### Task requirements
Copy the result of filtering the entries below for lines that include the string "doctoc".

### Records provided
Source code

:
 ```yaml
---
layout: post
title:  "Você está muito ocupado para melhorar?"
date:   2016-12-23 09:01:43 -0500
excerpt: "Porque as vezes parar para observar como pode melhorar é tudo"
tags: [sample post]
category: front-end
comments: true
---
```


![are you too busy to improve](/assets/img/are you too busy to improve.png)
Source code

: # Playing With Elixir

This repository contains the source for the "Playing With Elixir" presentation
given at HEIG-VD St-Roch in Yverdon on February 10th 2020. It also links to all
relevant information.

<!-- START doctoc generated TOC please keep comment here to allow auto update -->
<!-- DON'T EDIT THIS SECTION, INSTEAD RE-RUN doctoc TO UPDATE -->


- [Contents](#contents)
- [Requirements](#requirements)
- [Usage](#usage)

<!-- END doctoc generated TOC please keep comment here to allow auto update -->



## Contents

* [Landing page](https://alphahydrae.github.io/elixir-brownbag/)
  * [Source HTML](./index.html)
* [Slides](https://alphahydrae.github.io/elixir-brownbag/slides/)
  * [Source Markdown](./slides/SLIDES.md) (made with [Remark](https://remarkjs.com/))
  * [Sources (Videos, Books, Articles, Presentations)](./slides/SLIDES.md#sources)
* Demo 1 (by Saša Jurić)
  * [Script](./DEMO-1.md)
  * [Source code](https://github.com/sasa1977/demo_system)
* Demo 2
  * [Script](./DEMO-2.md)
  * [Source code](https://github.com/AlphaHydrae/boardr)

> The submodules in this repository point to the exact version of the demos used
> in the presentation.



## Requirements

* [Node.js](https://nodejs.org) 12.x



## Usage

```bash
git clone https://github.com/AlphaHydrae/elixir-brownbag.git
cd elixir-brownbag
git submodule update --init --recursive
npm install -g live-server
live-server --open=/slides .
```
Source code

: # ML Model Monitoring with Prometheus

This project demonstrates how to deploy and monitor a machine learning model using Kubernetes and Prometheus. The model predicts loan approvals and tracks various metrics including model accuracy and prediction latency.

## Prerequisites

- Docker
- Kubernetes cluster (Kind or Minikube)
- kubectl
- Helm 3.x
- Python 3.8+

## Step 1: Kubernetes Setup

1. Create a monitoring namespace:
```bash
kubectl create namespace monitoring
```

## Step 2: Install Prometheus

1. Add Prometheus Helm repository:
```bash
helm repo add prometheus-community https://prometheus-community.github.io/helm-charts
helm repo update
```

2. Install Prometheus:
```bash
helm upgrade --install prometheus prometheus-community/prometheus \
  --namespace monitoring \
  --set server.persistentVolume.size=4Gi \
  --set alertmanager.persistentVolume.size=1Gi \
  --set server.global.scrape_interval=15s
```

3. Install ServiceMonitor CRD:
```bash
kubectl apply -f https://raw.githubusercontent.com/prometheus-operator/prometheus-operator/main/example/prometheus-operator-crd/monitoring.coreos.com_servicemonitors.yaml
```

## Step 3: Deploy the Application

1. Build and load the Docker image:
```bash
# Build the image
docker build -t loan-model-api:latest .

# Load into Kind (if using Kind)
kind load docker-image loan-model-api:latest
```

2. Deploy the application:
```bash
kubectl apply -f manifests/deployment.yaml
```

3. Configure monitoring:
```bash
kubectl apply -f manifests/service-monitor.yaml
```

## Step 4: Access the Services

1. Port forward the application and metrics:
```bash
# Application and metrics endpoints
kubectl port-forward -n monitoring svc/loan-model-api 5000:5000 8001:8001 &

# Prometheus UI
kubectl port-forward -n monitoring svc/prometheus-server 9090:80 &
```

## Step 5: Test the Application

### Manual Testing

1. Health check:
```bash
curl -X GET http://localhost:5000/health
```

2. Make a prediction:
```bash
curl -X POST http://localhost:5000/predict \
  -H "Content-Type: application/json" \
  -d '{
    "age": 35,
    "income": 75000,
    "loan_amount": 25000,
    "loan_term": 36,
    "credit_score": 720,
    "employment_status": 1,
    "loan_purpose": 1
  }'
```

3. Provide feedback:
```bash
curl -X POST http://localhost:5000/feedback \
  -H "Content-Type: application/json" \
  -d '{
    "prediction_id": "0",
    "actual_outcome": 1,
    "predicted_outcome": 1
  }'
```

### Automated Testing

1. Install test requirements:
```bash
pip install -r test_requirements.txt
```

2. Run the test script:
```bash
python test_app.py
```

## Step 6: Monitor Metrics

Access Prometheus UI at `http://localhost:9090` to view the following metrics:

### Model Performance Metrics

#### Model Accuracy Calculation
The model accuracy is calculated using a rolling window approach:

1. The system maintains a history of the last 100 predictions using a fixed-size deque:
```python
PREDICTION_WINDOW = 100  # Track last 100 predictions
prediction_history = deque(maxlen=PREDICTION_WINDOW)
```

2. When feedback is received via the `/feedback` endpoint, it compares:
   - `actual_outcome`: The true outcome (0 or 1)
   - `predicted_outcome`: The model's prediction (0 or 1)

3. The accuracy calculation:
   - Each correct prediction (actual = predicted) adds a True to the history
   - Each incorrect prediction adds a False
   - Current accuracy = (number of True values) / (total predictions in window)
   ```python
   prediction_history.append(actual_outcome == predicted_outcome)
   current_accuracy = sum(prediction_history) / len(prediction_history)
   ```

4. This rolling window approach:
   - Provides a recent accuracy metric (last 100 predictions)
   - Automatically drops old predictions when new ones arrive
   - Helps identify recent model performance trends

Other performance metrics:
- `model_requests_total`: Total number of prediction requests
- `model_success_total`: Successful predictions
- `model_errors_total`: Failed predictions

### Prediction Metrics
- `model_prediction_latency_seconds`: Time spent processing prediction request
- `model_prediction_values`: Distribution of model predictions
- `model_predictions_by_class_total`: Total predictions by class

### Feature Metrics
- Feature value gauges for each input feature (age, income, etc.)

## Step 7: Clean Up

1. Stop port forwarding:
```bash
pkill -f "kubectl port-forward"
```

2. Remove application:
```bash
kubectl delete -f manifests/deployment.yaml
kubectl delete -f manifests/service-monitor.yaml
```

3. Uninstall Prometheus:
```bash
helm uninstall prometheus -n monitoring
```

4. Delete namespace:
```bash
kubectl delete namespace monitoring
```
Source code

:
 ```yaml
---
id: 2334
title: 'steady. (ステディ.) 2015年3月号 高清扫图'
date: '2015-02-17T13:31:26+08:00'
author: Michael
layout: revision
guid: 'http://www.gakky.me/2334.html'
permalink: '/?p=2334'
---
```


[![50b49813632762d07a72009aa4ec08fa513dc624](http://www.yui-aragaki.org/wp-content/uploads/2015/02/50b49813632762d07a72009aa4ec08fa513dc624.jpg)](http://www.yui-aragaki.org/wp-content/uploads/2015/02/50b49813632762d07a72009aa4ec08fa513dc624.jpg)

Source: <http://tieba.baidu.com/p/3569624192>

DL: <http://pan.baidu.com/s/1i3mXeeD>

### Output of the task
<!-- START doctoc generated TOC please keep comment here to allow auto update -->
<!-- DON'T EDIT THIS SECTION, INSTEAD RE-RUN doctoc TO UPDATE -->
<!-- END doctoc generated TOC please keep comment here to allow auto update -->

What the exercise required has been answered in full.